Each line from the beginning of the entries below through the line that includes "## यद् वा॑ वा॒ यद्" must be returned exactly as given.

**Stored data entries**:
┏━━

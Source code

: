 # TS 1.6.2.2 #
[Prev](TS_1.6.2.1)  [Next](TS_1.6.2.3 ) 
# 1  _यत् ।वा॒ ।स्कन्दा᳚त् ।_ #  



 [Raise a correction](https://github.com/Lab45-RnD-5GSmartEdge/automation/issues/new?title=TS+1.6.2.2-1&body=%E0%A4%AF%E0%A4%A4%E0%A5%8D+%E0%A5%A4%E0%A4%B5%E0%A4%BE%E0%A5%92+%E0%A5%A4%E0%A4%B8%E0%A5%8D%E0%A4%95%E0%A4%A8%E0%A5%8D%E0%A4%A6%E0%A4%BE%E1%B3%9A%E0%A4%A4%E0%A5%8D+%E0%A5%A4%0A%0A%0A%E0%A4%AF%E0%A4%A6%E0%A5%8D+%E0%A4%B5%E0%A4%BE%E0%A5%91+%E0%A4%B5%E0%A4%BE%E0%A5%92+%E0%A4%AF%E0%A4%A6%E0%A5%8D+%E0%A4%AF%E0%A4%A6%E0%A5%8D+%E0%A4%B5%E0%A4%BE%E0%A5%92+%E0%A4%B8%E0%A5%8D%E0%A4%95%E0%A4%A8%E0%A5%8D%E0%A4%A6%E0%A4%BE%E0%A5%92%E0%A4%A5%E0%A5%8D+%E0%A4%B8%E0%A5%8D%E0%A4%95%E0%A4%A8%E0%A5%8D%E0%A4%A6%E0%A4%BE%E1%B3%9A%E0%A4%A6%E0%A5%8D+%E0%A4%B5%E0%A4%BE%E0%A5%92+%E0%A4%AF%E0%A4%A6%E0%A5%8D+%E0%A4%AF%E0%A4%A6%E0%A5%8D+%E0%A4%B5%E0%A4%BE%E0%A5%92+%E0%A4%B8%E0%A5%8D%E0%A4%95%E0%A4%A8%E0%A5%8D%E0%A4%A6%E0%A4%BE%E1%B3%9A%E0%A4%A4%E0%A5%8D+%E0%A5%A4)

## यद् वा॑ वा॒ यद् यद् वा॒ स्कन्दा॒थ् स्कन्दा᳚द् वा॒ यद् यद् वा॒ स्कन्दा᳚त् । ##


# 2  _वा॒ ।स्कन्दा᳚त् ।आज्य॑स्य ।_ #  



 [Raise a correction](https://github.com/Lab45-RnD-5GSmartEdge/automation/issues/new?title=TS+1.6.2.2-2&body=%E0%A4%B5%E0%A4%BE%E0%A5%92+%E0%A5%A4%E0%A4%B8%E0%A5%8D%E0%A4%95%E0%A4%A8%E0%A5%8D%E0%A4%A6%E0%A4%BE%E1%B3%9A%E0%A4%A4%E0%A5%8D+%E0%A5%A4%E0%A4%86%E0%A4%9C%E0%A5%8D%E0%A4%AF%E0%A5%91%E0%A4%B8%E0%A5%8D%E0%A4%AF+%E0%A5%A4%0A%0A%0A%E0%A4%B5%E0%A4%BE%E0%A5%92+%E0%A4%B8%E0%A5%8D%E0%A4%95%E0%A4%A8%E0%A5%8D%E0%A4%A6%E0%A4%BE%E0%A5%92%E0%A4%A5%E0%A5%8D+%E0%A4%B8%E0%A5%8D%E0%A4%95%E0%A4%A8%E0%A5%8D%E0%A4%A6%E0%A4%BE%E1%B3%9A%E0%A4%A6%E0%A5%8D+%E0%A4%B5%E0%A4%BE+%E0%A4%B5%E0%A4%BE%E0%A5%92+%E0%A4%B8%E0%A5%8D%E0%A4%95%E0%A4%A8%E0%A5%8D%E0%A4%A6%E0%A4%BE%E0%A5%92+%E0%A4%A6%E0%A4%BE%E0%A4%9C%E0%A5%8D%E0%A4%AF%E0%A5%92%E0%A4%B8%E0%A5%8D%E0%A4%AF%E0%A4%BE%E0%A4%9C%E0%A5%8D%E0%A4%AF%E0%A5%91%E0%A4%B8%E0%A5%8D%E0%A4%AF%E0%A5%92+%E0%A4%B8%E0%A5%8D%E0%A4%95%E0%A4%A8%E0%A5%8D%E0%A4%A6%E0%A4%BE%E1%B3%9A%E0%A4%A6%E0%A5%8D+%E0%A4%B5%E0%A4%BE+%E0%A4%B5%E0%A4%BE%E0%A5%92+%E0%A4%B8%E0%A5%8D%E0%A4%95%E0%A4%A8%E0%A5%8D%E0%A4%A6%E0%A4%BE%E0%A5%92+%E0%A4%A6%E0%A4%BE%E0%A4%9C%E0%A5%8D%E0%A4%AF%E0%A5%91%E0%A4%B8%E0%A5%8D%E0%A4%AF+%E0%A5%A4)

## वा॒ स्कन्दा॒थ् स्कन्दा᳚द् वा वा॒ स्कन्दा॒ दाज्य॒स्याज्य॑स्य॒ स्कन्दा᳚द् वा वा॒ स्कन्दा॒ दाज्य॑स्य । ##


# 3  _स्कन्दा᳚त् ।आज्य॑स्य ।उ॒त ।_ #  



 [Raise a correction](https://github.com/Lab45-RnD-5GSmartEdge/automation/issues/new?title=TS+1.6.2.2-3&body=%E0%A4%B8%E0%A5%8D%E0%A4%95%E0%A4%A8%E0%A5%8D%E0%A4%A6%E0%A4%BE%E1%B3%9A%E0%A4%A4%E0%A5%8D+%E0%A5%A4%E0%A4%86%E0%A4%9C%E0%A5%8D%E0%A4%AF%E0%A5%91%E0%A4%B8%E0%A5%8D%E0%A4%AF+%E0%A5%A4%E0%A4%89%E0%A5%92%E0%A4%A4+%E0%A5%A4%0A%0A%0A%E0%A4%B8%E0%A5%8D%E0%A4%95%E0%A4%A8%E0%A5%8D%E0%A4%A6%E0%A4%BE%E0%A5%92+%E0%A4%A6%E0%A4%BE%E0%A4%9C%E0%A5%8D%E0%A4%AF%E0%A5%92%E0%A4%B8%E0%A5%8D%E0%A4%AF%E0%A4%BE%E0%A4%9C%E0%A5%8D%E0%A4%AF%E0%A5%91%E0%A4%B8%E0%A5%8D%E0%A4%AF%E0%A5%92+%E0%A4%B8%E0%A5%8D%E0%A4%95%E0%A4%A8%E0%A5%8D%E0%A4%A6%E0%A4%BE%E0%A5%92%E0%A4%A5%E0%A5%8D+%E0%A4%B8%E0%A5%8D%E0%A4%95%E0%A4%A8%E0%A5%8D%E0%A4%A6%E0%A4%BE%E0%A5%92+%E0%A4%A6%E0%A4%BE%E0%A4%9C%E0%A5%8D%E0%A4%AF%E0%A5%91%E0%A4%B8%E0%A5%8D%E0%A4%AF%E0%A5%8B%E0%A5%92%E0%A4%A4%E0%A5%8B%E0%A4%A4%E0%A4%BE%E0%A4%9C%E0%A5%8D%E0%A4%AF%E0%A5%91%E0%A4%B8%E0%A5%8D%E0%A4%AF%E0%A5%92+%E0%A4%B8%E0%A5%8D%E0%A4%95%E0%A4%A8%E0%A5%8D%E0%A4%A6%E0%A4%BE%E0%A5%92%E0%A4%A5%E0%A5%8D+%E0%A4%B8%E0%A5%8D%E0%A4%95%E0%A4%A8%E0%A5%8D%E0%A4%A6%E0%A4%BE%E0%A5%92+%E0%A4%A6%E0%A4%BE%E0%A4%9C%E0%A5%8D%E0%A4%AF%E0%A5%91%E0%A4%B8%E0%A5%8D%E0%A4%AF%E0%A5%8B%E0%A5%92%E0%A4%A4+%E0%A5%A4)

┗━━

**Response to this task**:
Source code

: # TS 1.6.2.2 #
[Prev](TS_1.6.2.1)  [Next](TS_1.6.2.3 ) 
# 1  _यत् ।वा॒ ।स्कन्दा᳚त् ।_ #  



 [Raise a correction](https://github.com/Lab45-RnD-5GSmartEdge/automation/issues/new?title=TS+1.6.2.2-1&body=%E0%A4%AF%E0%A4%A4%E0%A5%8D+%E0%A5%A4%E0%A4%B5%E0%A4%BE%E0%A5%92+%E0%A5%A4%E0%A4%B8%E0%A5%8D%E0%A4%95%E0%A4%A8%E0%A5%8D%E0%A4%A6%E0%A4%BE%E1%B3%9A%E0%A4%A4%E0%A5%8D+%E0%A5%A4%0A%0A%0A%E0%A4%AF%E0%A4%A6%E0%A5%8D+%E0%A4%B5%E0%A4%BE%E0%A5%91+%E0%A4%B5%E0%A4%BE%E0%A5%92+%E0%A4%AF%E0%A4%A6%E0%A5%8D+%E0%A4%AF%E0%A4%A6%E0%A5%8D+%E0%A4%B5%E0%A4%BE%E0%A5%92+%E0%A4%B8%E0%A5%8D%E0%A4%95%E0%A4%A8%E0%A5%8D%E0%A4%A6%E0%A4%BE%E0%A5%92%E0%A4%A5%E0%A5%8D+%E0%A4%B8%E0%A5%8D%E0%A4%95%E0%A4%A8%E0%A5%8D%E0%A4%A6%E0%A4%BE%E1%B3%9A%E0%A4%A6%E0%A5%8D+%E0%A4%B5%E0%A4%BE%E0%A5%92+%E0%A4%AF%E0%A4%A6%E0%A5%8D+%E0%A4%AF%E0%A4%A6%E0%A5%8D+%E0%A4%B5%E0%A4%BE%E0%A5%92+%E0%A4%B8%E0%A5%8D%E0%A4%95%E0%A4%A8%E0%A5%8D%E0%A4%A6%E0%A4%BE%E1%B3%9A%E0%A4%A4%E0%A5%8D+%E0%A5%A4)

## यद् वा॑ वा॒ यद् यद् वा॒ स्कन्दा॒थ् स्कन्दा᳚द् वा॒ यद् यद् वा॒ स्कन्दा᳚त् । ##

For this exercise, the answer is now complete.